The name could just as well be It Takes a Village. Though not a radical idea by any stretch, the 40-unit property operated by the Scandinavian Charitable Society of Greater Boston struck a chord with residents — one of wanting to belong to the community at large instead of being segregated from it. What that means is opening the facility up to the outside world, with office spaces for several local businesses, a performing arts center with a variety of events and a gym and walking track open to the public. It also means inviting 20 or 30 civic groups to hold events on site. In all, more than 20,000 people a year visit the facility for a wide variety of purposes, says Carella, who serves as executive director.
“I wanted to have groups coming in for events that take place naturally as they would in the community,” he says. “That is the connection that is necessary. That is where the magic happens. When you connect, the elderly share their ideas and wisdom.”
It has taken time for the neighborhood Carella to evolve into his vision — not because the residents weren't on board with it, but because getting community members to change their perceptions of how an eldercare facility should operate has been a slow process. Overcoming conventions has been the main challenge, which Carella addresses at every opportunity.
“When I hired a cultural director, I told her to focus on programs that would attract the community, not the residents,” he says. “I didn't want to limit her thinking on what programs to have.”

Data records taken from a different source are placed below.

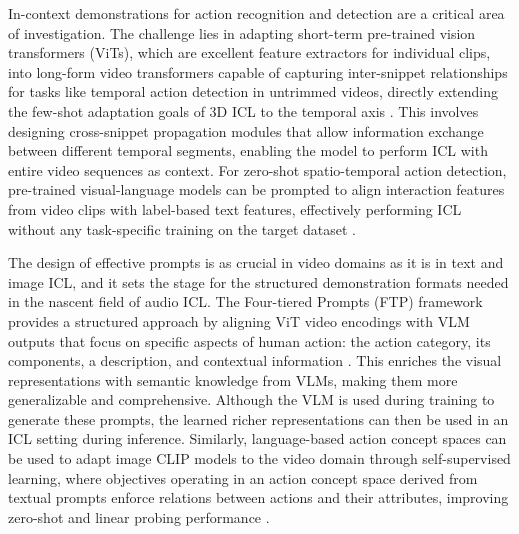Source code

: \documentclass[11pt]{article}
\begin{document}
In-context demonstrations for action recognition and detection are a critical area of investigation. The challenge lies in adapting short-term pre-trained vision transformers (ViTs), which are excellent feature extractors for individual clips, into long-form video transformers capable of capturing inter-snippet relationships for tasks like temporal action detection in untrimmed videos, directly extending the few-shot adaptation goals of 3D ICL to the temporal axis \cite{ref269}. This involves designing cross-snippet propagation modules that allow information exchange between different temporal segments, enabling the model to perform ICL with entire video sequences as context. For zero-shot spatio-temporal action detection, pre-trained visual-language models can be prompted to align interaction features from video clips with label-based text features, effectively performing ICL without any task-specific training on the target dataset \cite{ref270}.

The design of effective prompts is as crucial in video domains as it is in text and image ICL, and it sets the stage for the structured demonstration formats needed in the nascent field of audio ICL. The Four-tiered Prompts (FTP) framework provides a structured approach by aligning ViT video encodings with VLM outputs that focus on specific aspects of human action: the action category, its components, a description, and contextual information \cite{ref271}. This enriches the visual representations with semantic knowledge from VLMs, making them more generalizable and comprehensive. Although the VLM is used during training to generate these prompts, the learned richer representations can then be used in an ICL setting during inference. Similarly, language-based action concept spaces can be used to adapt image CLIP models to the video domain through self-supervised learning, where objectives operating in an action concept space derived from textual prompts enforce relations between actions and their attributes, improving zero-shot and linear probing performance \cite{ref272}.
\end{document}
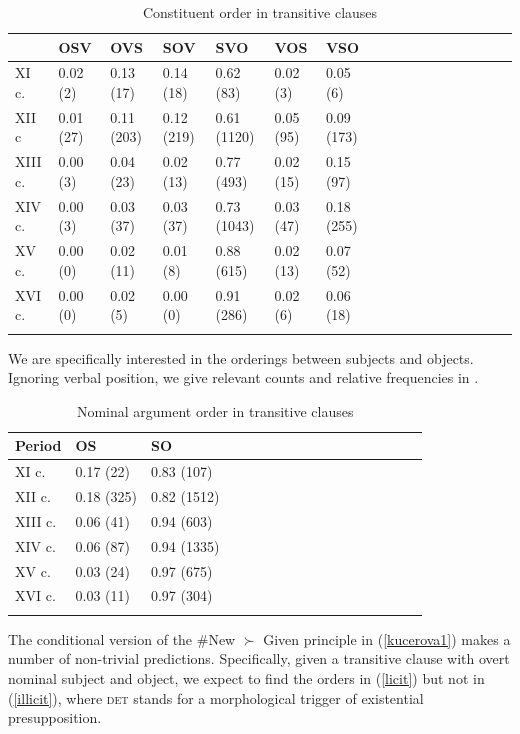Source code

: \documentclass[output=paper,modfonts,nonflat]{langsci/langscibook}
\begin{document}
\begin{table}[H]
\centering
\begin{tabular}{lllllllllllllllll}
  \lsptoprule
 & OSV & OVS & SOV & SVO & VOS & VSO \\
  \midrule
XI c. &  0.02 (2) & 0.13 (17) & 0.14 (18) & 0.62 (83) & 0.02 (3) & 0.05 (6) \\
  XII c & 0.01 (27) & 0.11 (203) & 0.12 (219) & 0.61 (1120) &  0.05 (95) & 0.09 (173) \\
  XIII c. &  0.00 (3) & 0.04 (23) & 0.02 (13) & 0.77 (493) & 0.02 (15) & 0.15 (97) \\
  XIV c. &  0.00 (3)  &  0.03 (37) & 0.03 (37) & 0.73 (1043) & 0.03 (47) &0.18 (255) \\
  XV c. &  0.00 (0) &  0.02 (11)  &  0.01 (8) & 0.88 (615) & 0.02 (13) & 0.07 (52) \\
  XVI c. &  0.00 (0) &  0.02 (5) & 0.00 (0) & 0.91 (286) &  0.02 (6) & 0.06 (18) \\
\lspbottomrule
\end{tabular}
\caption{Constituent order in transitive clauses}\label{table:orders1}
\end{table}

We are specifically interested in the orderings between subjects and objects. Ignoring verbal position, we give relevant counts and relative frequencies in .

\begin{table}[H]
\centering
\begin{tabular}{lllllllllllllllll}
  \lsptoprule
Period & OS & SO  \\
  \midrule
XI c. &  0.17 (22) & 0.83 (107) \\
XII c. & 0.18 (325) & 0.82 (1512) \\
XIII c. & 0.06 (41)  & 0.94 (603) \\
XIV c. & 0.06 (87) & 0.94 (1335) \\
XV c. & 0.03 (24) & 0.97 (675) \\
XVI c. & 0.03 (11) & 0.97 (304) \\
\lspbottomrule
\end{tabular}
\caption{Nominal argument order in transitive clauses}\label{table:orders2}
\end{table}

The conditional version of the \#New $\succ$ Given principle in (\ref{kucerova1}) makes a number of non-trivial predictions. Specifically, given a transitive clause with overt nominal subject and object, we expect to find the orders in (\ref{licit}) but not in (\ref{illicit}), where {\scshape det} stands for a morphological trigger of existential presupposition.
\end{document}
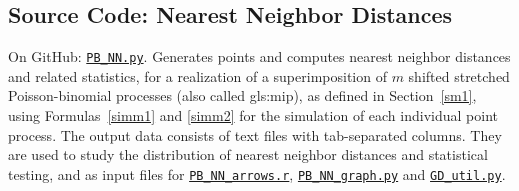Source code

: \documentclass[10pt]{article}
\begin{document}
\subsection{Source Code: Nearest Neighbor Distances}\label{nnsc}

{On GitHub}: \href{https://github.com/VincentGranville/Point-Processes/blob/main/Source\%20Code/PB_NN.py}{\texttt{PB\_NN.py}}. Generates points and computes \textcolor{index}{nearest neighbor distances} and related statistics, for a realization of a superimposition
of $m$ shifted stretched Poisson-binomial processes (also called \gls{gls:mip}), as defined in Section~\ref{sm1}, using Formulas~\ref{simm1} and
\ref{simm2} for the simulation of each individual point process. The output data consists of text files with tab-separated columns. They are used to study the distribution of nearest neighbor distances and statistical testing,
and as input files for
    \href{https://github.com/VincentGranville/Point-Processes/blob/main/Source\%20Code/PP_NN_arrows.r}{\texttt{PB\_NN\_arrows.r}},
    \href{https://github.com/VincentGranville/Point-Processes/blob/main/Source\%20Code/PB_NN_graph.py}{\texttt{PB\_NN\_graph.py}} and
    \href{https://github.com/VincentGranville/Point-Processes/blob/main/Source\%20Code/GD_util.py}{\texttt{GD\_util.py}}.
\end{document}
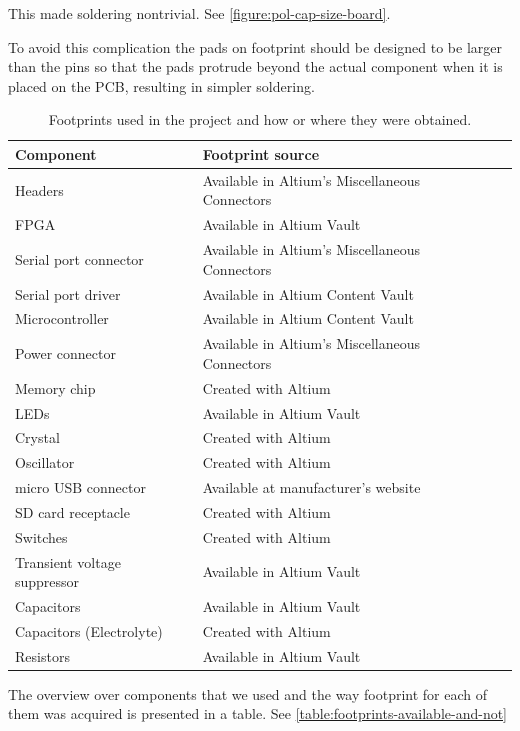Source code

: This made soldering nontrivial.
See \vref{figure:pol-cap-size-board}.

To avoid this complication the pads on footprint should be designed to be larger than the pins so that the pads protrude beyond the actual component when it is placed on the PCB, resulting in simpler soldering.

 \begin{table}[H]
 \begin{center}
 \begin{tabular}{| l | l | l |}
 \hline
 \textbf{Component} & \textbf{Footprint source}\\
 \hline
 Headers & Available in Altium's Miscellaneous Connectors \\
 FPGA & Available in Altium Vault \\
 Serial port connector & Available in Altium's Miscellaneous Connectors \\
 Serial port driver & Available in Altium Content Vault \\
 Microcontroller & Available in Altium Content Vault \\
 Power connector &  Available in Altium's Miscellaneous Connectors\\
 Memory chip & Created with Altium \\
 LEDs &  Available in Altium Vault\\
 Crystal &  Created with Altium \\
 Oscillator &  Created with Altium \\
 micro USB connector & Available at manufacturer's website \\
 SD card receptacle & Created with Altium \\
 Switches & Created with Altium \\
 Transient voltage suppressor & Available in Altium Vault \\
 Capacitors & Available in Altium Vault \\
 Capacitors (Electrolyte) & Created with Altium \\
 Resistors & Available in Altium Vault \\
 \hline
 \end{tabular}
 \caption{Footprints used in the project and how or where they were obtained.}
 \label{table:footprints-available-and-not}
 \end{center}
 \end{table}


The overview over components that we used and the way footprint for each of them was acquired is presented in a table. See \vref{table:footprints-available-and-not}
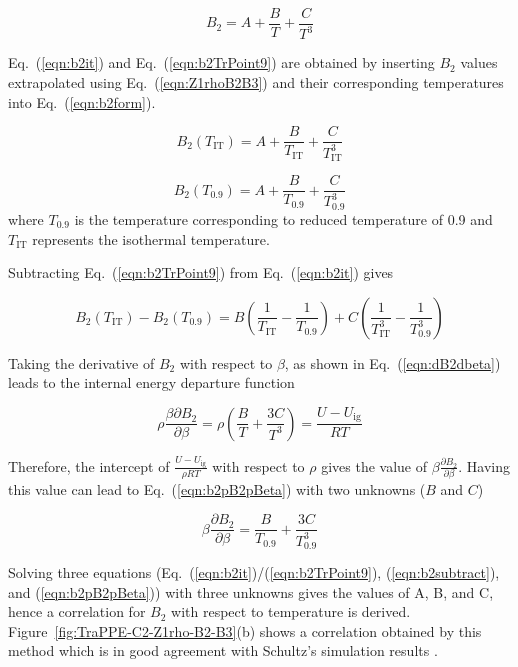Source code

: \documentclass[5p,times]{elsarticle}
\begin{document}
\begin{equation}
B_2=A+\frac{B}{T}+\frac{C}{T^3} \label{eqn:b2form}
\end{equation}

Eq.~(\ref{eqn:b2it}) and Eq.~(\ref{eqn:b2TrPoint9}) are obtained by inserting $B_2$ values extrapolated using Eq.~(\ref{eqn:Z1rhoB2B3}) and their corresponding temperatures into Eq.~(\ref{eqn:b2form}). 

\begin{equation}
B_2(T_{\mathrm{IT}})=A+\frac{B}{T_{\mathrm{IT}}}+\frac{C}{T_{\mathrm{IT}}^3} \label{eqn:b2it}
\end{equation}

\begin{equation}
B_2(T_{0.9})=A+\frac{B}{T_{0.9}}+\frac{C}{T_{0.9}^3} \label{eqn:b2TrPoint9}
\end{equation}
where $T_{0.9}$ is the temperature corresponding to reduced temperature of 0.9 and $T_\mathrm{IT}$ represents the isothermal temperature. 

Subtracting Eq.~(\ref{eqn:b2TrPoint9}) from Eq.~(\ref{eqn:b2it}) gives


\begin{equation}
B_2(T_{\mathrm{IT}})-B_2(T_{0.9})=B \left( \frac{1}{T_{\mathrm{IT}}}-\frac{1}{T_{0.9}} \right) +C \left( \frac{1}{T_{\mathrm{IT}}^3}-\frac{1}{T_{0.9}^3} \right) \label{eqn:b2subtract}
\end{equation}

Taking the derivative of $B_2$ with respect to $\beta$, as shown in Eq.~(\ref{eqn:dB2dbeta}) leads to the internal energy departure function

\begin{equation}
\rho \frac{\beta \partial B_2}{\partial \beta}=\rho \left( \frac{B}{T}+\frac{3C}{T^3}\right)=\frac{U-U_\mathrm{ig}}{RT} \label{eqn:b2uDep}
\end{equation}

Therefore, the intercept of $\frac{U-U_\mathrm{ig}}{\rho RT}$ with respect to $\rho$ gives the value of $\beta \frac{\partial B_2}{\partial \beta}$. Having this value can lead to Eq.~(\ref{eqn:b2pB2pBeta}) with two unknowns ($B$ and $C$)

\begin{equation}
\beta \frac{\partial B_2}{\partial \beta}=\frac{B}{T_{0.9}}+\frac{3C}{T_{0.9}^3} \label{eqn:b2pB2pBeta}
\end{equation}

Solving three equations (Eq.~(\ref{eqn:b2it})/(\ref{eqn:b2TrPoint9}), (\ref{eqn:b2subtract}), and (\ref{eqn:b2pB2pBeta})) with three unknowns gives the values of A, B, and C, hence a correlation for $B_2$ with respect to temperature is derived. Figure~\ref{fig:TraPPE-C2-Z1rho-B2-B3}(b) shows a correlation obtained by this method which is in good agreement with Schultz's simulation results \cite{Schultz2010a}.
\end{document}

Carella admits that the neighbors were unsure about getting involved with the center “because of their institutional perceptions” about eldercare. Gradually, though, they have broken through those barriers. By opening up the gym to the public, a mother came in with her teenage boy for physical therapy and from that encounter, he has made progress.
“That is when we realized that we had something special — something powerful,” Carella says.
While the campus is welcoming and open, Carella insists that it does not come at the expense of resident safety. The key, he says, is for everyone to look out for each other.
“We have security here, but let's face it — you and I aren't safe in our own neighborhoods,” he says. “It's about not isolating a population segment. They are ‘elders,' not ‘seniors.'
“When you connect elders with the younger generation, you recreate the most important part of the neighborhood. Community-centered living is a difficult concept — it needs to be connected to the neighbors and you have to interact.”